Source texts of formatted documents
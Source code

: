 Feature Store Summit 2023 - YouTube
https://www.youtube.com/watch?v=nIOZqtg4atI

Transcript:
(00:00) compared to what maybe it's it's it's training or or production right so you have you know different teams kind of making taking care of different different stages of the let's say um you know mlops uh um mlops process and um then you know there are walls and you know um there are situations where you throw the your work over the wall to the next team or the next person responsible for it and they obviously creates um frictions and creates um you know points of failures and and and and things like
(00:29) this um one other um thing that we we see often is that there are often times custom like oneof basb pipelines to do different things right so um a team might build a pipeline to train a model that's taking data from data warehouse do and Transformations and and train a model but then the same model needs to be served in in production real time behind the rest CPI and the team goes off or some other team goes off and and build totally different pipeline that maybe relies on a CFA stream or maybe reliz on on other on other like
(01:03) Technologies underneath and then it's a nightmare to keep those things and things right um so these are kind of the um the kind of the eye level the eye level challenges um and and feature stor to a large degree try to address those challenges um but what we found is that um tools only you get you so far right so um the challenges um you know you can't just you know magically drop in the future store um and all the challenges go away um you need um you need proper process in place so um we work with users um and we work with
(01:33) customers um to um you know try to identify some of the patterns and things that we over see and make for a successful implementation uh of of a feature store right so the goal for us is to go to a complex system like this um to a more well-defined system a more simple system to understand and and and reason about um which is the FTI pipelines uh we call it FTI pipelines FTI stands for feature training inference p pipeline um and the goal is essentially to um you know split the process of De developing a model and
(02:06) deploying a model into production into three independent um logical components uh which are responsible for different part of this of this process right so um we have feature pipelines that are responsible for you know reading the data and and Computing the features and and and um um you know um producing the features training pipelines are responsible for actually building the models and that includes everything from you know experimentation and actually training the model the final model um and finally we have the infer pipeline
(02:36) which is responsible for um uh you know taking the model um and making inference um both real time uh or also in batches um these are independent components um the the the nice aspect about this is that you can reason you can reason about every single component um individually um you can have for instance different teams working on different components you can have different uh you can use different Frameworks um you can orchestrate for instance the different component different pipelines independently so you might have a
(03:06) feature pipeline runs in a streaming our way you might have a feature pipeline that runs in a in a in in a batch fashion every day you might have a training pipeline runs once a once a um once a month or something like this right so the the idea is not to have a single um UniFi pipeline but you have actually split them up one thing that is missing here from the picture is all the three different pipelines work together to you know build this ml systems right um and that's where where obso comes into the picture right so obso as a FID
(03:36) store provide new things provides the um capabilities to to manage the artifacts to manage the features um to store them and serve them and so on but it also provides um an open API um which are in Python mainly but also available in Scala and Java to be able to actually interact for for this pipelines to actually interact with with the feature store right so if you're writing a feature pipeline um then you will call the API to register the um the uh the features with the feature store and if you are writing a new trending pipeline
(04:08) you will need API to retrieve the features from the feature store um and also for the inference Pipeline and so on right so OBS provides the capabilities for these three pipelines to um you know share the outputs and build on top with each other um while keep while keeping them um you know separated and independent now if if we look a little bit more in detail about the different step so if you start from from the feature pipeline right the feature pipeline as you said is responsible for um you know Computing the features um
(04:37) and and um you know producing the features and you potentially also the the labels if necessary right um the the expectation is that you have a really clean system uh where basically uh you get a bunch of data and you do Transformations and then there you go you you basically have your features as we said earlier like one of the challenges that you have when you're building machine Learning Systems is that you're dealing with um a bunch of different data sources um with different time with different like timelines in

TO DO
From the first line of the data above through the line containing "(01:33) customers um", repeat each line exactly, and add nothing.

ANSWER TO THIS TASK
Source code

: Feature Store Summit 2023 - YouTube
https://www.youtube.com/watch?v=nIOZqtg4atI

Transcript:
(00:00) compared to what maybe it's it's it's training or or production right so you have you know different teams kind of making taking care of different different stages of the let's say um you know mlops uh um mlops process and um then you know there are walls and you know um there are situations where you throw the your work over the wall to the next team or the next person responsible for it and they obviously creates um frictions and creates um you know points of failures and and and and things like
(00:29) this um one other um thing that we we see often is that there are often times custom like oneof basb pipelines to do different things right so um a team might build a pipeline to train a model that's taking data from data warehouse do and Transformations and and train a model but then the same model needs to be served in in production real time behind the rest CPI and the team goes off or some other team goes off and and build totally different pipeline that maybe relies on a CFA stream or maybe reliz on on other on other like
(01:03) Technologies underneath and then it's a nightmare to keep those things and things right um so these are kind of the um the kind of the eye level the eye level challenges um and and feature stor to a large degree try to address those challenges um but what we found is that um tools only you get you so far right so um the challenges um you know you can't just you know magically drop in the future store um and all the challenges go away um you need um you need proper process in place so um we work with users um and we work with
(01:33) customers um to um you know try to identify some of the patterns and things that we over see and make for a successful implementation uh of of a feature store right so the goal for us is to go to a complex system like this um to a more well-defined system a more simple system to understand and and and reason about um which is the FTI pipelines uh we call it FTI pipelines FTI stands for feature training inference p pipeline um and the goal is essentially to um you know split the process of De developing a model and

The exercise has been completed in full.